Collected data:
● ● ● ●

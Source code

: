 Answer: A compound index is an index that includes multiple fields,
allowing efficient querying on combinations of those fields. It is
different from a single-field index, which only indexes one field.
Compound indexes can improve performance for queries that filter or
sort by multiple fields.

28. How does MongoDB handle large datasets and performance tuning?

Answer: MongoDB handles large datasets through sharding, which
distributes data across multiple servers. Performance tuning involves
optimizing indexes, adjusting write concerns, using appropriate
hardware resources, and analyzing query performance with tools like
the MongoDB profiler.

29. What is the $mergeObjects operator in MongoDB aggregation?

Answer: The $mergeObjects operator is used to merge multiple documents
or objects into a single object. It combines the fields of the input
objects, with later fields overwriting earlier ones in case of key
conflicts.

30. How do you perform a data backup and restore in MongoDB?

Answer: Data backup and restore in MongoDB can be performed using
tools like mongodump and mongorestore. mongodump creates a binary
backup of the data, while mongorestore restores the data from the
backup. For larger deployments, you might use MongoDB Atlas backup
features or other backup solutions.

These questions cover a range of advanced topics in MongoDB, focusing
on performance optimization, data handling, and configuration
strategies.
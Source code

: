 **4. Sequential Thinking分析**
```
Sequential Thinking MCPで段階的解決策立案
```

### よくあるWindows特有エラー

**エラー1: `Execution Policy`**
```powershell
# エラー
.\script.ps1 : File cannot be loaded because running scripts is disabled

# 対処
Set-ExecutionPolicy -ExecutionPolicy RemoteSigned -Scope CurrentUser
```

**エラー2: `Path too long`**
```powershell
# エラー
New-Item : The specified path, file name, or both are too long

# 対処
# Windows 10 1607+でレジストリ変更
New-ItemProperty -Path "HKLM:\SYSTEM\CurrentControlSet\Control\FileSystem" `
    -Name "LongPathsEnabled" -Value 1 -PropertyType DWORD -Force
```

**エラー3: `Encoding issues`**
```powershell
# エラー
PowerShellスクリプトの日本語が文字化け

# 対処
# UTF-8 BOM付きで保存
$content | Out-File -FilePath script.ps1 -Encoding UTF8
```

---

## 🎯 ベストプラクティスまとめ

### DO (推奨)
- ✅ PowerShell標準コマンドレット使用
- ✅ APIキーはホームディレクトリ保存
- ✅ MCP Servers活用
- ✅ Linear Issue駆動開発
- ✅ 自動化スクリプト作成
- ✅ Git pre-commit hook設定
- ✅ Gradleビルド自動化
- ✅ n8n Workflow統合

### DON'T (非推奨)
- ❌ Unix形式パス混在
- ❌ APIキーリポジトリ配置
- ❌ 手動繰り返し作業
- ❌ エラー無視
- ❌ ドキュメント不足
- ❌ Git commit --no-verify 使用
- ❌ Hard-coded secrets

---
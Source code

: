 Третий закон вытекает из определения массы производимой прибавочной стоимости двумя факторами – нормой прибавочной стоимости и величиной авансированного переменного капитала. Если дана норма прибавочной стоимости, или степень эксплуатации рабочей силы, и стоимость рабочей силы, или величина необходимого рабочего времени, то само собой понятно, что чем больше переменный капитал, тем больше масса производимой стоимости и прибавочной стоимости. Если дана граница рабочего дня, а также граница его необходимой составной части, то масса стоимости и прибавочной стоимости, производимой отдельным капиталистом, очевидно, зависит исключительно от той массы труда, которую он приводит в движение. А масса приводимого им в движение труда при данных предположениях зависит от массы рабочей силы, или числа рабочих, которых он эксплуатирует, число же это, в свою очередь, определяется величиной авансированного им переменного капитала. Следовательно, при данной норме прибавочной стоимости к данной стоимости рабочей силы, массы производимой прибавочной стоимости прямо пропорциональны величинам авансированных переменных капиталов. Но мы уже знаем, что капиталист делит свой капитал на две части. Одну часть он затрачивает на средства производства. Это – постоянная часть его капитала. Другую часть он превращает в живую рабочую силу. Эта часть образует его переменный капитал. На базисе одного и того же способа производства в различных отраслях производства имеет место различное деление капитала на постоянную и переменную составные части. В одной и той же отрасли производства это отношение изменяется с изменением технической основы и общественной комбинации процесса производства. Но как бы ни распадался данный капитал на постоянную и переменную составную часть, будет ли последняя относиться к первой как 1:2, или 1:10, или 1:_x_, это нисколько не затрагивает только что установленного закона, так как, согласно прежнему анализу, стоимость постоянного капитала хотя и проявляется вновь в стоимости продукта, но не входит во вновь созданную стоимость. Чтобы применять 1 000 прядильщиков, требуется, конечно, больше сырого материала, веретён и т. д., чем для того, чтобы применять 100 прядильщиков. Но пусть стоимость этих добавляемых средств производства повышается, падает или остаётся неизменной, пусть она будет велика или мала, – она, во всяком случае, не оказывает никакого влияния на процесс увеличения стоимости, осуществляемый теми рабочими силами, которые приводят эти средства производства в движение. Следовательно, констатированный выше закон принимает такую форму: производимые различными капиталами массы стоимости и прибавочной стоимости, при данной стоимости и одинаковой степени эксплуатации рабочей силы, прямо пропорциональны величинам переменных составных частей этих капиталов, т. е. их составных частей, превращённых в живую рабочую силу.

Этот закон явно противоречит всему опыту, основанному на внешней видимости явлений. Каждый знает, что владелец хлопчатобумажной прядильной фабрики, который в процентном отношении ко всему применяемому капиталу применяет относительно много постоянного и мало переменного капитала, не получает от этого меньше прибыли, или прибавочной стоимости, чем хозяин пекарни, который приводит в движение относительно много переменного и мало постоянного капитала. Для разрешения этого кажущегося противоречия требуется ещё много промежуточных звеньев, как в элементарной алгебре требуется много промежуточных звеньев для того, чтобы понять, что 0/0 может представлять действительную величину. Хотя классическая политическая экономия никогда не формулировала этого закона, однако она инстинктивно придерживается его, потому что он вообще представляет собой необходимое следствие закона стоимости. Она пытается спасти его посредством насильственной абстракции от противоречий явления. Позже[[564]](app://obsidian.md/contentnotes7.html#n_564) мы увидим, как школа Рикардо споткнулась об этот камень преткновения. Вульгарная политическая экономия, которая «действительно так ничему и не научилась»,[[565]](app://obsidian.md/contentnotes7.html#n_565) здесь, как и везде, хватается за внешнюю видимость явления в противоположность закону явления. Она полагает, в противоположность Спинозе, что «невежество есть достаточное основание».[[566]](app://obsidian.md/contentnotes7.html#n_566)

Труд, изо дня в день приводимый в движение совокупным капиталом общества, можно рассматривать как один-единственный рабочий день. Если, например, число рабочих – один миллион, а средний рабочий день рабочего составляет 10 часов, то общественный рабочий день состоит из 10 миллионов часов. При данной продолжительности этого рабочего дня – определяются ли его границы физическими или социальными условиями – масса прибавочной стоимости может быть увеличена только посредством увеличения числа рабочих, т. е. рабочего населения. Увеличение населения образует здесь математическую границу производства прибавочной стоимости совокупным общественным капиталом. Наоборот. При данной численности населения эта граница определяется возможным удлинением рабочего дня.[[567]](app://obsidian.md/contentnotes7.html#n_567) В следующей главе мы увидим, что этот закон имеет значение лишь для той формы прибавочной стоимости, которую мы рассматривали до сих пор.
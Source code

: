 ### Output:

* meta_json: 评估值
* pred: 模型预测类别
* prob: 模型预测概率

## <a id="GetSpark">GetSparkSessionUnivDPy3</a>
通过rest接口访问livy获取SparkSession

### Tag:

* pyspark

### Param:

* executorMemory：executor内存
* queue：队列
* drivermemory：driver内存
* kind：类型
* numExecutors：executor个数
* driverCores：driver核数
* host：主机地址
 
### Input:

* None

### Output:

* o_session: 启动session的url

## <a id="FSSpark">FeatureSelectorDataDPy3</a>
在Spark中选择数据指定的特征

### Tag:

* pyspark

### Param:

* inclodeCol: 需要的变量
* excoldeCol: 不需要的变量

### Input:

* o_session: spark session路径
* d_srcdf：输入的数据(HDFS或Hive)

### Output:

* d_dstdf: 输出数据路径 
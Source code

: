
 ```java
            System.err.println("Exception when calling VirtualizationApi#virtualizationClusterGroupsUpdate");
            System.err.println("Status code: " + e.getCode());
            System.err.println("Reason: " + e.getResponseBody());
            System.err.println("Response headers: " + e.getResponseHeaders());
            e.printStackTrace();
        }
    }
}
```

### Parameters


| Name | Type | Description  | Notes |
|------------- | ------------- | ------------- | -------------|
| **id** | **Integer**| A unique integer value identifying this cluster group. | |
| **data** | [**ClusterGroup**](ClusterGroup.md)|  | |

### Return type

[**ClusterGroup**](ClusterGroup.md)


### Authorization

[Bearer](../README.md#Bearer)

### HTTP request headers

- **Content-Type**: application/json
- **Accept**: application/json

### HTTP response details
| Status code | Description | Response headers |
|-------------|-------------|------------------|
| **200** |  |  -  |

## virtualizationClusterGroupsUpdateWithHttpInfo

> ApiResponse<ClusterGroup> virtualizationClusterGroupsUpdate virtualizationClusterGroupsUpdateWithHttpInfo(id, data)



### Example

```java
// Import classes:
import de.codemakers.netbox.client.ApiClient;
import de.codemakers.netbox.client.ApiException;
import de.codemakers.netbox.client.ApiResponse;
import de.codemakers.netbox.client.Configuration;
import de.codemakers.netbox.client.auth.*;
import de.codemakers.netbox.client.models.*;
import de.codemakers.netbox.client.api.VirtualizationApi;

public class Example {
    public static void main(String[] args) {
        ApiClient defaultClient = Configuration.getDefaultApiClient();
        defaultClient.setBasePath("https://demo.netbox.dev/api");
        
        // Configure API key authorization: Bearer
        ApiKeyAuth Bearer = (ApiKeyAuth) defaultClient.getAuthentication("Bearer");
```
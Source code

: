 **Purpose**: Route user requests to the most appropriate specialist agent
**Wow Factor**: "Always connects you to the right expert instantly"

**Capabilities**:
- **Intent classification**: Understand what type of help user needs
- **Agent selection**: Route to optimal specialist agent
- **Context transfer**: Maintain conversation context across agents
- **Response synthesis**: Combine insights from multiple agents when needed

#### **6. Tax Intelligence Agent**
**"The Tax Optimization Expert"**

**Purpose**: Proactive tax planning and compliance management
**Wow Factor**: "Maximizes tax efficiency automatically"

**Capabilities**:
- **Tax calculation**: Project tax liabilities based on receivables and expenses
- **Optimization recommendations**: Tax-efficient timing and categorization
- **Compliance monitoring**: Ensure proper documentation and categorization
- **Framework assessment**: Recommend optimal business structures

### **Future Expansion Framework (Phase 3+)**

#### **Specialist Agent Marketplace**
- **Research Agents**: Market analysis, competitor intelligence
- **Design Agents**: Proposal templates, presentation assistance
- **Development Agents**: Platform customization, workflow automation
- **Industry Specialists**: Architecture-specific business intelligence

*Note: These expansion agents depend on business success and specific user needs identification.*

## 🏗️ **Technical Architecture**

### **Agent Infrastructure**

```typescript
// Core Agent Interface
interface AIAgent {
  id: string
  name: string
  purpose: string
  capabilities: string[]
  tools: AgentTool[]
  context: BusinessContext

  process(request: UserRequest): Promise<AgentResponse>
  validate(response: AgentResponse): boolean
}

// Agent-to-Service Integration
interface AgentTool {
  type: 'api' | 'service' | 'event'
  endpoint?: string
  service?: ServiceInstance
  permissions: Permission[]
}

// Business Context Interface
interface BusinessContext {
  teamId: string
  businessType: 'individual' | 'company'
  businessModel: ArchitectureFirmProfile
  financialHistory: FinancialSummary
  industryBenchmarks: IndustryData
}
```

● ● ● ●

◆ WHAT YOU HAVE TO DO
Using the entries above, give again exactly the lines from the line holding "- **Framework assessment**: Recommend" through the line holding "user needs identification.*". Include both end lines and nothing else.

◆ YOUR SOLUTION
- **Framework assessment**: Recommend optimal business structures

### **Future Expansion Framework (Phase 3+)**

#### **Specialist Agent Marketplace**
- **Research Agents**: Market analysis, competitor intelligence
- **Design Agents**: Proposal templates, presentation assistance
- **Development Agents**: Platform customization, workflow automation
- **Industry Specialists**: Architecture-specific business intelligence

*Note: These expansion agents depend on business success and specific user needs identification.*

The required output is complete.